__INSTRUCTIONS TO FOLLOW__:
Up to and including the line that contains "这一切的根源，都是因为看不清。", repeat each line of the data exactly, starting from the first.
INFORMATION PROVIDED: Begin
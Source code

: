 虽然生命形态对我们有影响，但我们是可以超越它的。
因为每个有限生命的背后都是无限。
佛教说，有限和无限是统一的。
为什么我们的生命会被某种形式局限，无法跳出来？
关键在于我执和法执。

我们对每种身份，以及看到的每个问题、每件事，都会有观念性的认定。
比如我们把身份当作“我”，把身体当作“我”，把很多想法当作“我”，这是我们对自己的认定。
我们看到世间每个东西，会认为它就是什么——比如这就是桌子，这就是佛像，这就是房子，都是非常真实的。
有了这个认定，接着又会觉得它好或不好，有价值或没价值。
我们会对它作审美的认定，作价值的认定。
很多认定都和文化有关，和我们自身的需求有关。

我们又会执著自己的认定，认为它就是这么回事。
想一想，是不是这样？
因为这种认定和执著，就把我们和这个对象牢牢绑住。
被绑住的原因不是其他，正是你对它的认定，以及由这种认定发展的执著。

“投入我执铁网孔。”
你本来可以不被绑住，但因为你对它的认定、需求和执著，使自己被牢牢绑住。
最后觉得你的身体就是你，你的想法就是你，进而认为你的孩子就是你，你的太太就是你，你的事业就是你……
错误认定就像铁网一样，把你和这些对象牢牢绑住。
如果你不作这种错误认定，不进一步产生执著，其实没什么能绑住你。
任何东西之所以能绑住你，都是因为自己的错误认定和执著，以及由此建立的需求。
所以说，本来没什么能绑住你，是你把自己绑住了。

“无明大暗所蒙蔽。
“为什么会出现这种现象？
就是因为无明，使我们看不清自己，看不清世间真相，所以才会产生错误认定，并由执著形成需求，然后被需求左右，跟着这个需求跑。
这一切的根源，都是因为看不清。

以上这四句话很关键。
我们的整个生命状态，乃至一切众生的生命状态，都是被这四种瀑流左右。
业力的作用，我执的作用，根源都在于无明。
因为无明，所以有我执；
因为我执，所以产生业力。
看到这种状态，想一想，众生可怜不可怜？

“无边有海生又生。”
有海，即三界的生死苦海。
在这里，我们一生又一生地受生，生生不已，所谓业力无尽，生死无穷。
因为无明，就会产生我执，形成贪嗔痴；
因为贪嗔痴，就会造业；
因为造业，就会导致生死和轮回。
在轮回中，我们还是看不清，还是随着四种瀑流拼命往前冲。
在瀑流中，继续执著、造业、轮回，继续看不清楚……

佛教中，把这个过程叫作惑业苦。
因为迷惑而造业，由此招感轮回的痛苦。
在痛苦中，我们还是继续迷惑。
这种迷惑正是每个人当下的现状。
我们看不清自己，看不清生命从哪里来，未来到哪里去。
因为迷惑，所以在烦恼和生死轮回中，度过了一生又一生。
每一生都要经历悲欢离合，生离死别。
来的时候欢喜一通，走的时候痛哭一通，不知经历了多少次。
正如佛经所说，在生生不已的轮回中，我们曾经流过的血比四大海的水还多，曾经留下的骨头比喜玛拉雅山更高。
INFORMATION PROVIDED: End
__SOLUTION FOR THIS PROBLEM__:
Source code

: 虽然生命形态对我们有影响，但我们是可以超越它的。
因为每个有限生命的背后都是无限。
佛教说，有限和无限是统一的。
为什么我们的生命会被某种形式局限，无法跳出来？
关键在于我执和法执。

我们对每种身份，以及看到的每个问题、每件事，都会有观念性的认定。
比如我们把身份当作“我”，把身体当作“我”，把很多想法当作“我”，这是我们对自己的认定。
我们看到世间每个东西，会认为它就是什么——比如这就是桌子，这就是佛像，这就是房子，都是非常真实的。
有了这个认定，接着又会觉得它好或不好，有价值或没价值。
我们会对它作审美的认定，作价值的认定。
很多认定都和文化有关，和我们自身的需求有关。

我们又会执著自己的认定，认为它就是这么回事。
想一想，是不是这样？
因为这种认定和执著，就把我们和这个对象牢牢绑住。
被绑住的原因不是其他，正是你对它的认定，以及由这种认定发展的执著。

“投入我执铁网孔。”
你本来可以不被绑住，但因为你对它的认定、需求和执著，使自己被牢牢绑住。
最后觉得你的身体就是你，你的想法就是你，进而认为你的孩子就是你，你的太太就是你，你的事业就是你……
错误认定就像铁网一样，把你和这些对象牢牢绑住。
如果你不作这种错误认定，不进一步产生执著，其实没什么能绑住你。
任何东西之所以能绑住你，都是因为自己的错误认定和执著，以及由此建立的需求。
所以说，本来没什么能绑住你，是你把自己绑住了。

“无明大暗所蒙蔽。
“为什么会出现这种现象？
就是因为无明，使我们看不清自己，看不清世间真相，所以才会产生错误认定，并由执著形成需求，然后被需求左右，跟着这个需求跑。
这一切的根源，都是因为看不清。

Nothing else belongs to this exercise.